Recently, Ben Bernanke wrote a blog post that attempted to quantify how much of the oil decline can be attributed to global demand factors. The model builds upon the work of James Hamilton who estimated a regression where changes in oil are determined by changes in copper prices, the 10-year treasury yield, and the dollar. Comparing the predicted and actual decline in oil prices, Ben Bernanke finds that something in the range of 40-45 percent of the actual decline in oil prices since June 2014 can be attributed to unexpectedly weak demand. DavidBeckworth, former economist at the U.S. Department of Treasury, also wrote a blog post where he reestimated the model, but added the BAA minus the 10-year treasury spread as another indicator of global demand conditions. Using his specification of the model, he was able to attribute 51 percent of actual decline in oil prices to unexpectedly weak global demand. Bernanke used daily data since mid-2011, while Beckworth since January 2007.
Here I’m going to tackle the same question. How much of the oil decline can be attributed to global demand factors? I’m tired of hearing that the most important factor has been surging U.S. oil production. But I’m going to do so in the most elegant way I can think of within the same framework. So I’m going to use only copper prices and the 365 day lagged spread between the copper and oil price. I used daily data since 31 January of 2000. Using my model which includes an error correction term, I’m able to attribute 64 percent of the actual oil decline (49.4%) since June 2014 to December 2014 to global demand shocks. This is, even if we knew nothing on the production side of the oil market, we would have anticipated the price of oil to have fallen 32% in December 2014 since June 2014 given unexpectedly weak global demand and past deviations of the spread between the oil and copper price from equilibrium. In relation to the actual oil accumulated decline (64.8%) in December 2015 since June 2014, 54 percent is due to systematic shocks (as opposed to oil supply shock) according to the model.
I resuscitate Engle and Granger (1987) to tackle this question. My approach is based on the fact that the oil and copper price are cointegrated, so past deviations from equilibrium of the spread between them influence today’s oil and copper behavior. So there is useful information in the past spread that we should use to predict present oil change. It makes no sense knowing that the oil and copper share an equilibrium relationship so they tend to make up for past deviations from equilibrium and not incorporating past deviations from equilibrium to form expectations on oil changes.

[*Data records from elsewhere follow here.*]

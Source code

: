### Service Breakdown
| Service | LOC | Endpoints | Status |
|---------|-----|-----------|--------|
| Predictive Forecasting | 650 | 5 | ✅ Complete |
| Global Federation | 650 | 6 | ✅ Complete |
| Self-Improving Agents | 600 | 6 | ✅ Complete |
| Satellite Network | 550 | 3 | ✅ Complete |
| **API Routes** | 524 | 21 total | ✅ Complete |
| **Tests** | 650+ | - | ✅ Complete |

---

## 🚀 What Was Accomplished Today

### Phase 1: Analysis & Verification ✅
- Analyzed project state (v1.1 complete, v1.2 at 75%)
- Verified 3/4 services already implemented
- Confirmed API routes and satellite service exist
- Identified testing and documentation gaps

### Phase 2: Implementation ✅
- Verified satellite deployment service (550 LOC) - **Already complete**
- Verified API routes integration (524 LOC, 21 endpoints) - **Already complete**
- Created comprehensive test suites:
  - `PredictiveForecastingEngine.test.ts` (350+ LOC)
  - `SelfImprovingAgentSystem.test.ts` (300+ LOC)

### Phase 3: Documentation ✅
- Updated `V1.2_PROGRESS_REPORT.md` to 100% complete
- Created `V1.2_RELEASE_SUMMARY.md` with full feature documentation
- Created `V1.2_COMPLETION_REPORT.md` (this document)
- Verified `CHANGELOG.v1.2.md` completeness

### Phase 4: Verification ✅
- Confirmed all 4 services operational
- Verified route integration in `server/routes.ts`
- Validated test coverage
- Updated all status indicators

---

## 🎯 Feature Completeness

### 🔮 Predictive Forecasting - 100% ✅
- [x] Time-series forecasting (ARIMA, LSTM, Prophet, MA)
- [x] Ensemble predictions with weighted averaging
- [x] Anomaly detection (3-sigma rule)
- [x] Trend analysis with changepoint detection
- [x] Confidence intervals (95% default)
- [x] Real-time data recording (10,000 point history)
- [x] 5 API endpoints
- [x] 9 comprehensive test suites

The procedure is the following: First I estimated the cointegrating equation using data since 31 January of 2000 to June 2014.
Finally, I used the coefficients from that equation to see how much of the drop in oil prices since June 2014 we would have expected to observe, given the observed drop in copper prices and past deviation of the spread from equilibrium. Only the fraction of the observed declined in oil price that can’t be explained by this model, may be attributed to supply oil shocks. On average, I was able to attribute 60 percent of the actual accumulated decline in oil prices during 2015 since June 2014 to unexpectedly weak global demand . As you can see, there is no evidence that the most important factor explaining the oil fall has been surging oil production. Supposed, right now I’m standing in June 2014 and Marty Mcfly (just someone from the future) reveals to me ONLY the copper price time series, an indicator of global nominal spending conditions, since July 2014 to December 2015; the dotted red line in the following graph represent the expected path for the oil price I’m able to come up. Now supposed an alternative future where the oil price in Dec.2014 declined only by 20% since June 2014. Now you see that it makes no sense to argue that the oil decline was due to a positve oil supply shock, since I was expecting it to fall further (by 32%).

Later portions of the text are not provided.